- Film poster
- Danish: Hold om mig
- Directed by: Kaspar Munk
- Screenplay by: Jannik Tai Mosholt
- Produced by: Anders Toft Andersen
- Starring: Julie Brochorst Andersen; Frederik Christian Johansen [da];
- Cinematography: David Katznelson
- Edited by: Ida Bregninge; Nanna Frank Møller;
- Music by: Mikael Simpson
- Production company: Nimbus Film
- Release date: 2 September 2010;
- Running time: 80 minutes
- Country: Denmark
- Language: Danish

= Hold Me Tight (2010 film) =

2010 Danish drama film

Hold Me Tight (Hold om mig) is a 2010 Danish drama film directed by Kaspar Munk.

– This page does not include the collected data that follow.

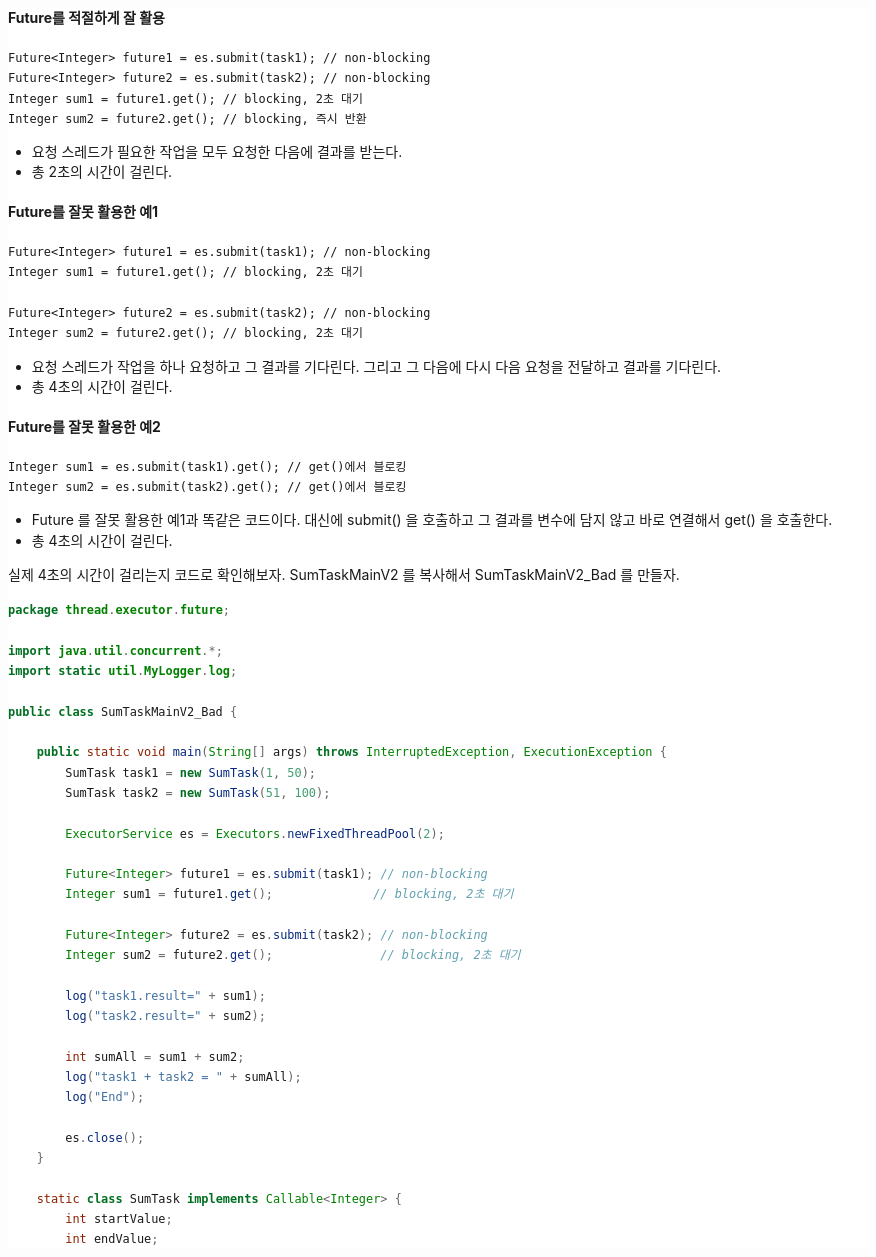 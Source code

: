 #### Future를 적절하게 잘 활용
```
Future<Integer> future1 = es.submit(task1); // non-blocking
Future<Integer> future2 = es.submit(task2); // non-blocking
Integer sum1 = future1.get(); // blocking, 2초 대기
Integer sum2 = future2.get(); // blocking, 즉시 반환
```
- 요청 스레드가 필요한 작업을 모두 요청한 다음에 결과를 받는다.
- 총 2초의 시간이 걸린다.

#### Future를 잘못 활용한 예1
```
Future<Integer> future1 = es.submit(task1); // non-blocking
Integer sum1 = future1.get(); // blocking, 2초 대기

Future<Integer> future2 = es.submit(task2); // non-blocking
Integer sum2 = future2.get(); // blocking, 2초 대기
```
- 요청 스레드가 작업을 하나 요청하고 그 결과를 기다린다. 그리고 그 다음에 다시 다음 요청을 전달하고 결과를 기다린다.
- 총 4초의 시간이 걸린다.

#### Future를 잘못 활용한 예2
```
Integer sum1 = es.submit(task1).get(); // get()에서 블로킹
Integer sum2 = es.submit(task2).get(); // get()에서 블로킹
```
- Future 를 잘못 활용한 예1과 똑같은 코드이다. 대신에 submit() 을 호출하고 그 결과를 변수에 담지 않고 바로 연결해서 get() 을 호출한다.
- 총 4초의 시간이 걸린다.

실제 4초의 시간이 걸리는지 코드로 확인해보자.
SumTaskMainV2 를 복사해서 SumTaskMainV2_Bad 를 만들자.

```java
package thread.executor.future;

import java.util.concurrent.*;
import static util.MyLogger.log;

public class SumTaskMainV2_Bad {

    public static void main(String[] args) throws InterruptedException, ExecutionException {
        SumTask task1 = new SumTask(1, 50);
        SumTask task2 = new SumTask(51, 100);

        ExecutorService es = Executors.newFixedThreadPool(2);

        Future<Integer> future1 = es.submit(task1); // non-blocking
        Integer sum1 = future1.get();              // blocking, 2초 대기

        Future<Integer> future2 = es.submit(task2); // non-blocking
        Integer sum2 = future2.get();               // blocking, 2초 대기

        log("task1.result=" + sum1);
        log("task2.result=" + sum2);

        int sumAll = sum1 + sum2;
        log("task1 + task2 = " + sumAll);
        log("End");

        es.close();
    }

    static class SumTask implements Callable<Integer> {
        int startValue;
        int endValue;

```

It was the director's first film.

==Synopsis==
Sara, Mikkel, Louise, and Hassan are four teenagers whose lives are thrown into chaos one day when a misunderstanding cascades into a series of events that will mark each one of them in their own way.

==Cast==
- Julie Brochorst Andersen as Sara
- Frederik Christian Johansen as Mikkel
- Sofia Cukic as Louise
- Hicham Najid as Hassan
- Wili Julius Findsen as Jonas
- Charlotte Fich as Sara's mom
- Bjarne Henriksen as Mikkel's dad
- Helene Egelund as Mikkel's mom

==Reception==
Variety said the film "is a classic example of what happens when bad scripts tackle good subjects". The film has a few powerful scenes smothered by stereotypes along with "one of the most spectacularly misconceived endings in memory".